Despite these limitations, the principles raised in this study may possibly be applicable, at least to varying extents, to a larger population of not just patients with GBM, but potentially also other patients with high-grade malignant and terminal brain cancer or even patients with benign brain tumours experiencing headaches.
The aim of this qualitative study was to investigate and address the impact, importance and interaction of headaches experienced by patients with GBM, on their QoL. While not all participants reported as experiencing headaches, those that did considered the physical pain of their headaches not to be severe or prolonged enough to directly impact on QoL. However, during interview analysis, three participant themes emerged regarding the strive to not be bound by the symptomatic implications of their condition, the indirect impact of headaches on socialisation and headaches acting as a painful psychological reminder in certain participants of the significance of the threat to their autonomy and survival. These emergent themes should act as important reminders to clinicians of the secondary impacts and underlying mindset of patients having been diagnosed or undergoing treatment for GBM, in particularly if they have been experiencing headaches. Implications for clinical practice include the potential for providing patients with headache diaries to allow a more comprehensive holistic assessment of patients with GBM experiencing headaches. Directions for further research include investigating whether headaches can be of clinical value by being used as a prognostic indicator for QoL and exploring if the themes raised in this study also bear relevance to subsets of patients with a wider spectrum of brain tumours.
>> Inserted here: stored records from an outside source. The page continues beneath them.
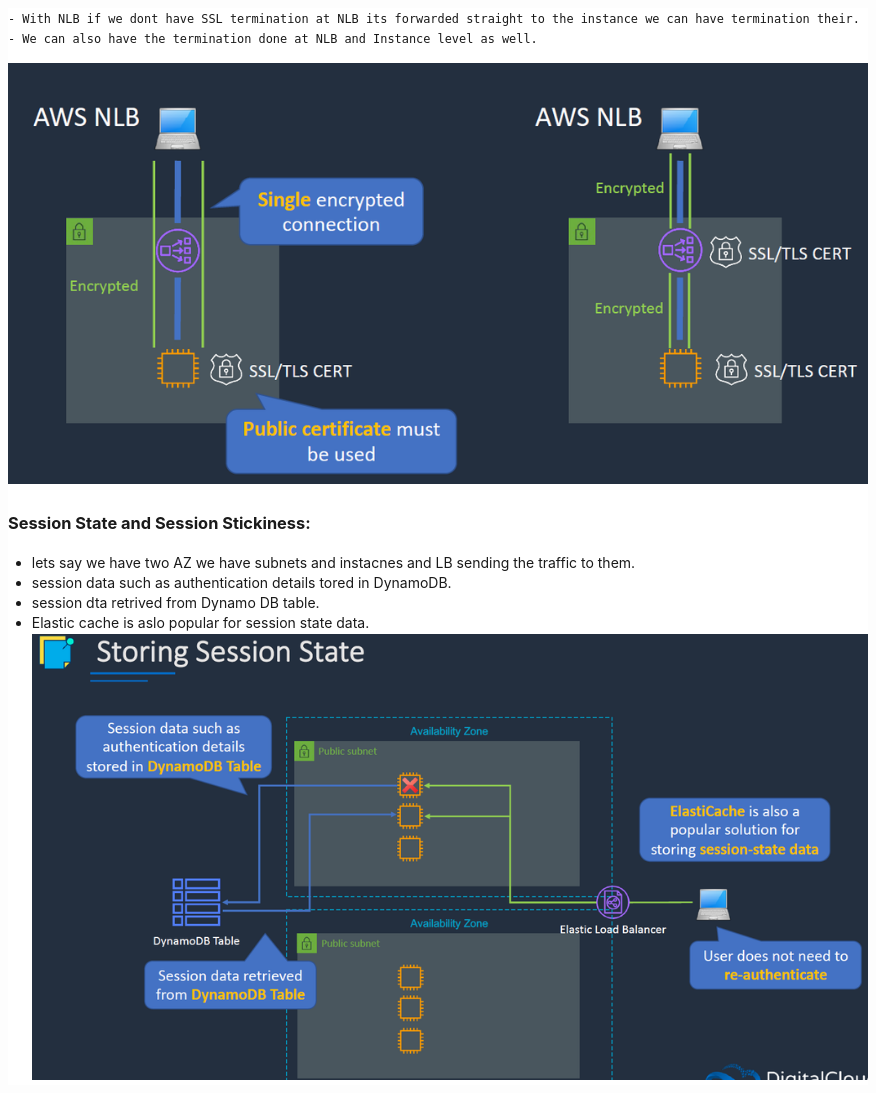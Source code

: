     - With NLB if we dont have SSL termination at NLB its forwarded straight to the instance we can have termination their.
    - We can also have the termination done at NLB and Instance level as well.
![alt text](imgs/ec34.PNG "")

### Session State and Session Stickiness:

- lets say we have two AZ we have subnets and instacnes and LB sending the traffic to them.
- session data such as authentication details tored in DynamoDB.
- session dta retrived from Dynamo DB table.
- Elastic cache is aslo popular for session state data.
![alt text](imgs/ec37.PNG "")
The authors thank Dr Jon Ives, Dr Deirdre Lane and Edward Hutchison for their advice and assistance during the planning phases of this study, MacMillan Neuro-oncology Clinical Nurse Specialists Claire Goddard and Fred Berki for their invaluable continued support during participant recruitment and throughout the study, Valerie Dodd for providing an inspiration to those around her and most importantly, to the participants, who without their time, this study would not have been possible. This research was presented as a poster at the 2015 Society for Neuro-Oncology conference (San Antonio, Texas, USA).
Contributors This study was devised by SRB and subsequently designed together with GC and AL. SRB interviewed, transcribed and provided subsequent coding. Thematic development of these codes was performed independently by SRB, AL and SRM, to which SRB then collaborated with both, agreeing on the final three key themes. SRM wrote the first drafts of the paper, which were then critiqued and edited by GC, AL and SRM—with the final version approved by all.
Funding This research received no specific grant from any funding agency in the public, commercial or not-for-profit sectors.
Competing interests None declared.
Patient consent Obtained.
Ethics approval This research was approved by the ‘West Midlands—Solihull’ National Research Ethics Committee (15/WM/0012) with subsequent site-specific approval from the QEHB Research and Development Department.
Provenance and peer review Not commissioned; externally peer reviewed.
Data sharing statement No additional data are available.